Complex PTSD is yet to be formally recognised by the DSM but many psychologists continue to petition for its inclusion as it draws attention to a separate form of PTSD. For those unfamiliar with the term, Complex PTSD differs from PTSD on the grounds of how the trauma is caused and internalised by the sufferer. So on the one hand, the cause of PTSD may be one or two severely traumatic events that create trauma compounded by a feeling of helplessness and being trapped in a situation. On the other hand, Complex PTSD is not caused by one or two severely traumatic events but rather by the ongoing experience of many repeated smaller traumas that an individual cannot escape. So, rather than one or two severe shock traumas that cause PTSD, Complex PTSD is more like a gradual layering of trauma that builds up over time to create the same outcome and similar symptoms.
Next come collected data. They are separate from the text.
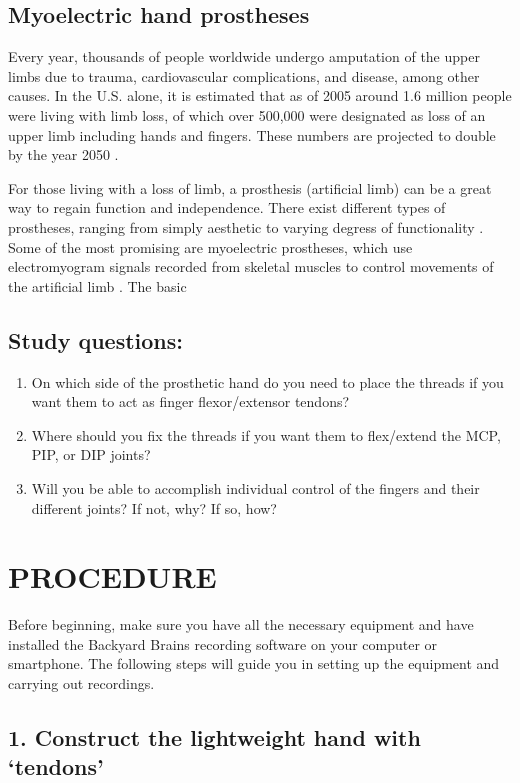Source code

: \documentclass[12pt]{article}
\begin{document}
\subsection*{Myoelectric hand prostheses}
Every year, thousands of people worldwide undergo amputation of the upper limbs due to trauma, cardiovascular complications, and disease, among other causes. In the U.S. alone, it is estimated that as of 2005 around 1.6 million people were living with limb loss, of which over 500,000 were designated as loss of an upper limb including hands and fingers. These numbers are projected to double by the year 2050 \citep{ziegler2008estimating}. 

For those living with a loss of limb, a prosthesis (artificial limb) can be a great way to regain function and independence. There exist different types of prostheses, ranging from simply aesthetic to varying degress of functionality \citep{maat2018passive,ten20173d}. Some of the most promising are myoelectric prostheses, which use electromyogram signals recorded from skeletal muscles to control movements of the artificial limb \citep{geethanjali2016myoelectric}. The basic 


\subsection*{Study questions:}

\begin{enumerate}
    \item On which side of the prosthetic hand do you need to place the threads if you want them to act as finger flexor/extensor tendons?
    \item Where should you fix the threads if you want them to flex/extend the MCP, PIP, or DIP joints?
    \item Will you be able to accomplish individual control of the fingers and their different joints? If not, why? If so, how?
\end{enumerate}

\section*{PROCEDURE}

Before beginning, make sure you have all the necessary equipment and have installed the Backyard Brains recording software on your computer or smartphone. The following steps will guide you in setting up the equipment and carrying out recordings.

\subsection*{1. Construct the lightweight hand with `tendons'}
\end{document}
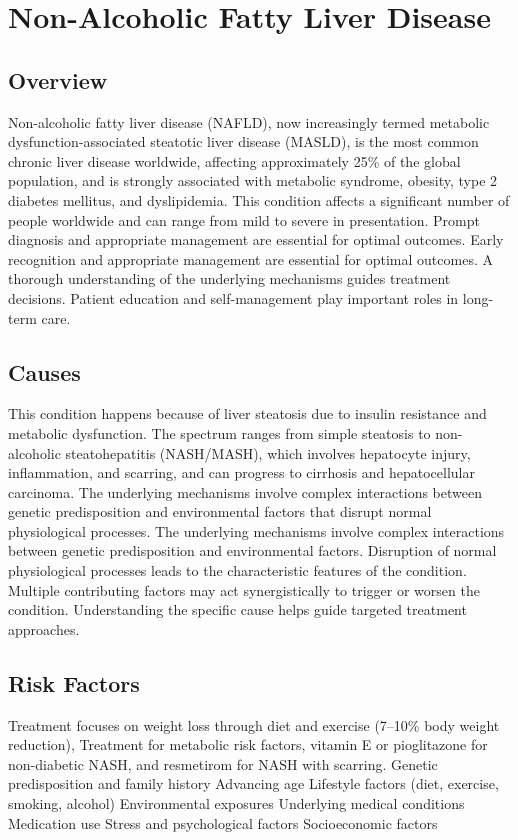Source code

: \chapter{Non-Alcoholic Fatty Liver Disease}
\label{sec:Non-Alcoholic Fatty Liver Disease}

\section{Overview}
Non-alcoholic fatty liver disease (NAFLD), now increasingly termed metabolic dysfunction-associated steatotic liver disease (MASLD), is the most common chronic liver disease worldwide, affecting approximately 25\% of the global population, and is strongly associated with metabolic syndrome, obesity, type 2 diabetes mellitus, and dyslipidemia. This condition affects a significant number of people worldwide and can range from mild to severe in presentation. Prompt diagnosis and appropriate management are essential for optimal outcomes. Early recognition and appropriate management are essential for optimal outcomes. A thorough understanding of the underlying mechanisms guides treatment decisions. Patient education and self-management play important roles in long-term care.
\section{Causes}
This condition happens because of liver steatosis due to insulin resistance and metabolic dysfunction. The spectrum ranges from simple steatosis to non-alcoholic steatohepatitis (NASH/MASH), which involves hepatocyte injury, inflammation, and scarring, and can progress to cirrhosis and hepatocellular carcinoma. The underlying mechanisms involve complex interactions between genetic predisposition and environmental factors that disrupt normal physiological processes. The underlying mechanisms involve complex interactions between genetic predisposition and environmental factors. Disruption of normal physiological processes leads to the characteristic features of the condition. Multiple contributing factors may act synergistically to trigger or worsen the condition. Understanding the specific cause helps guide targeted treatment approaches.
\section{Risk Factors}
Treatment focuses on weight loss through diet and exercise (7--10\% body weight reduction), Treatment for metabolic risk factors, vitamin E or pioglitazone for non-diabetic NASH, and resmetirom for NASH with scarring. Genetic predisposition and family history Advancing age Lifestyle factors (diet, exercise, smoking, alcohol) Environmental exposures Underlying medical conditions Medication use Stress and psychological factors Socioeconomic factors

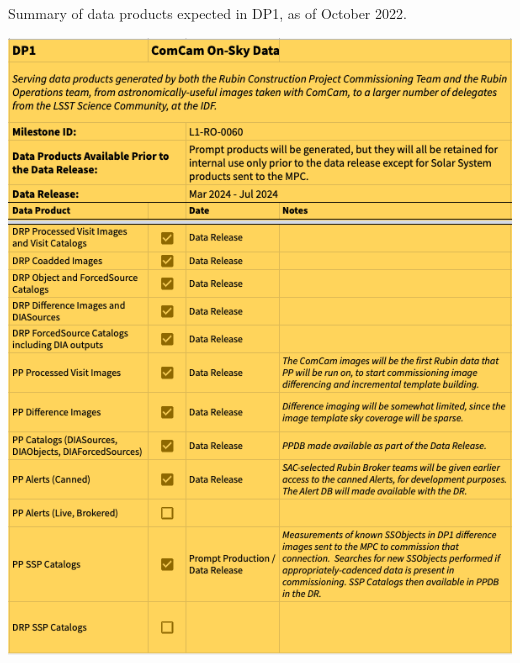 \begin{table}
\caption{Summary of data products expected in DP1, as of October 2022.}
\label{tab:dp-one-products}
\includegraphics[width=\linewidth]{figures/DP1-products}
\end{table}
This type of PTSD is particularly relevant to me as my girlfriend seems to suffer from Complex PTSD caused by a five year emotionally abusive relationship involving narcissistic behaviour that left her feeling powerless, unable to escape and suicidal. Now while there is information about this form of PTSD on this forum, I have been unable to find a deep discussion that focuses on how and in what ways this form of PTSD may impact upon the way that supporters should relate to and support their sufferers. So I am hoping that by starting this threat it might be possible to get the ball rolling and address a few important questions,

These potentially include:
  • Is the role of a supporter any different between PTSD and Complex PTSD?
  • Are there any specific strategies that can be adopted to support a person suffering with Complex PTSD that are separate and different to those used in the context of PTSD?
  • Does anyone else familiarise with my situation and also feel that their partner may also suffer with Complex PTSD?
  • Which strategies have they found to be the most useful when relating to/helping their partner and what might these strategies be?
  • If any suffers are reading this and feel they may be effected by Complex PTSD what have you found to be most useful approaches that your supporters have used to help you get better?

I hope that this thread starts a useful and helpful discussion and I look forward to your thoughts and opinions.
 
If any suffers are reading this and feel they may be effected by Complex PTSD what have you found to be most useful approaches that your supporters have used to help you get better?
Calm and steady.
Recognizing that yelling doesn't help me.
Putting across that he doesn't want to 'win' over me but instead is trying to help me the best he knows how.
Understanding that I am trying, even if that isn't apparent (this comes with my actually 'trying') - two way road.

The biggest thing for me as a sufferer is that I know that there is a 'safety first' atmosphere to the relationship. Both ways. I don't take advantage of him using my PTSD as an 'excuse' for poor behaviour, he doesn't take advantage of my freeze/fawn response to get what he wants.